Figure 14 shows a trajectory of the agent interacting with the lunar lander environment and the corresponding causal importance using our mechanism. We notice that our mechanism discovers three importance peaks, and we explain this as the agent’s decision-making during the landing process consisting of three phases: a “free fall phase”, in which the agent mainly falls straight and slightly adjusts its angle to negate the initial momentum; an “adjusting phase”, in which the agent mostly fires the main engine to reduce the Y-velocity; and a “touchdown phase”, during which the lander is touching the ground and the agent is performing final adjustments to stabilize its angle and speed. Figures 15a, 15b and 15c show our causal importance vector during each of the three phases. We notice that during the “free fall phase”, features such as angle, angular velocity and x-velocity are more important since the agent needs to rotate to negate the initial x-velocity. However, as the rocket approaches the ground during the “adjusting phase”, we find an increase in importance for y-velocity since a high vertical velocity is more dangerous to control when the rocket is closer to the ground. In the last “touchdown phase”, a large x-position and x-velocity importance can be observed as a change in those features is highly likely to cause the lander to fail to land inside the designated landing zone. Since the lander is already touching the ground, it will take much more effort for the agent to adjust compared to when the lander is still high in the air.

Fig. 15
figure 15

The importance vector on lunar lander calculated using our method and a comparison with the saliency map method. The solid bars in the first three figures representing the importance of the current-step features and the shaded bars are for the previous-step features

The results are similar to those of saliency-based algorithms [8], and Fig. 16 shows the difference in importance vector between our algorithm and saliency-based algorithm.
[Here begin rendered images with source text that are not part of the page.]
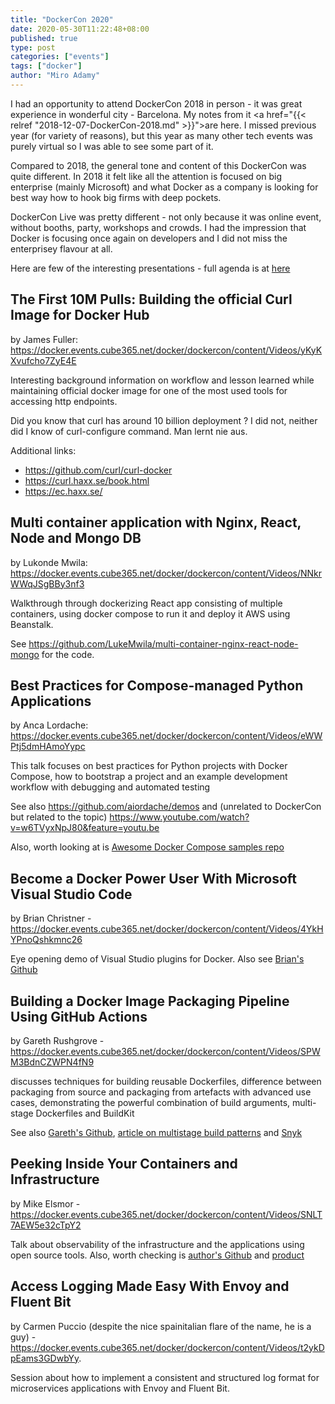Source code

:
 ```yaml
---
title: "DockerCon 2020"
date: 2020-05-30T11:22:48+08:00
published: true
type: post
categories: ["events"]
tags: ["docker"]
author: "Miro Adamy"
---
```


I had an opportunity to attend DockerCon 2018 in person - it was great experience in wonderful city - Barcelona. My notes from it  <a href="{{< relref "2018-12-07-DockerCon-2018.md" >}}">are here</a>. I missed previous year (for variety of reasons), but this year as many other tech events was purely virtual so I was able to see some part of it.

Compared to 2018, the general tone and content of this DockerCon was quite different. In 2018 it felt like all the attention is focused on big enterprise (mainly Microsoft) and what Docker as a company is looking for best way how to hook big firms with deep pockets. 

DockerCon Live was pretty different - not only because it was online event, without booths, party, workshops and crowds. I had the impression that Docker is focusing once again on developers and I did not miss the enterprisey flavour at all.

Here are few of the interesting presentations - full agenda is at [here](https://docker.events.cube365.net/docker/dockercon/agenda)

## The First 10M Pulls: Building the official Curl Image for Docker Hub
by James Fuller: https://docker.events.cube365.net/docker/dockercon/content/Videos/yKyKXvufcho7ZyE4E 

Interesting background information on workflow and lesson learned while maintaining official docker image for one of the most used tools for accessing http endpoints. 

Did you know that curl has around 10 billion deployment ? I did not, neither did I know of curl-configure command. Man lernt nie aus.

Additional links:

* https://github.com/curl/curl-docker
* https://curl.haxx.se/book.html
* https://ec.haxx.se/

## Multi container application with Nginx, React, Node and Mongo DB

by Lukonde Mwila: https://docker.events.cube365.net/docker/dockercon/content/Videos/NNkrWWqJSgBBy3nf3 

Walkthrough through dockerizing React app consisting of multiple containers, using docker compose to run it and deploy it AWS using Beanstalk. 

See https://github.com/LukeMwila/multi-container-nginx-react-node-mongo for the code.

## Best Practices for Compose-managed Python Applications

by Anca Lordache: https://docker.events.cube365.net/docker/dockercon/content/Videos/eWWPtj5dmHAmoYypc

This talk focuses on  best practices for Python projects with Docker Compose, how to bootstrap a project and an example development workflow with debugging and automated testing

See also https://github.com/aiordache/demos and (unrelated to DockerCon but related to the topic) https://www.youtube.com/watch?v=w6TVyxNpJ80&feature=youtu.be

Also, worth looking at is [Awesome Docker Compose samples repo](https://github.com/docker/awesome-compose)

## Become a Docker Power User With Microsoft Visual Studio Code
by Brian Christner - https://docker.events.cube365.net/docker/dockercon/content/Videos/4YkHYPnoQshkmnc26

Eye opening demo of Visual Studio plugins for Docker. Also see [Brian's Github](https://github.com/vegasbrianc)

## Building a Docker Image Packaging Pipeline Using GitHub Actions
by Gareth Rushgrove - https://docker.events.cube365.net/docker/dockercon/content/Videos/SPWM3BdnCZWPN4fN9

discusses techniques for building reusable Dockerfiles, difference between packaging from source and packaging from artefacts with advanced use cases, demonstrating the powerful combination of build arguments, multi-stage Dockerfiles and BuildKit

See also [Gareth's Github](https://github.com/garethr), [article on multistage build patterns](https://medium.com/@tonistiigi/advanced-multi-stage-build-patterns-6f741b852fae) and [Snyk](https://github.com/snyk/snyk)

## Peeking Inside Your Containers and Infrastructure
by Mike Elsmor - https://docker.events.cube365.net/docker/dockercon/content/Videos/SNLT7AEW5e32cTpY2

Talk about observability of the infrastructure and the applications using open source tools. Also, worth checking is [author's Github](https://github.com/ukmadlz) and [product](https://logz.io/pricing/)


## Access Logging Made Easy With Envoy and Fluent Bit
by Carmen Puccio (despite the nice spainitalian flare of the name, he is a guy) - https://docker.events.cube365.net/docker/dockercon/content/Videos/t2ykDpEams3GDwbYy.

Session about how to implement a consistent and structured log format for microservices applications with Envoy and Fluent Bit.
Note that differences only occur for the positions and the angle. This is because other features don’t have any additional causal paths to the action besides the direct connection. Therefore, the intervention operation is equivalent to the conditioning operation for these features. The features position and angle have an additional causal path through the legs, which causes the difference. Notably, our method captures higher importance for angle, which we interpret as that the landing angle is crucial and is actively managed by the agent.

Fig. 16
figure 16

Difference between our method and the saliency map method for current-step features

We are also able to compute the importance of the features in the previous steps, and Fig. 14c and the shaded bars in Fig. 15 represent such importance vectors. The previous-step importances are rather similar to those of the current-step features since the size of the time step is comparatively small. However, our algorithm captures that during the “adjusting phase”, the previous-step importance for the angle is in general higher than the current-step importance, as changing the previous angle may have a cascading effect on the trajectory and is especially important to the agent when it is actively adjusting the angle.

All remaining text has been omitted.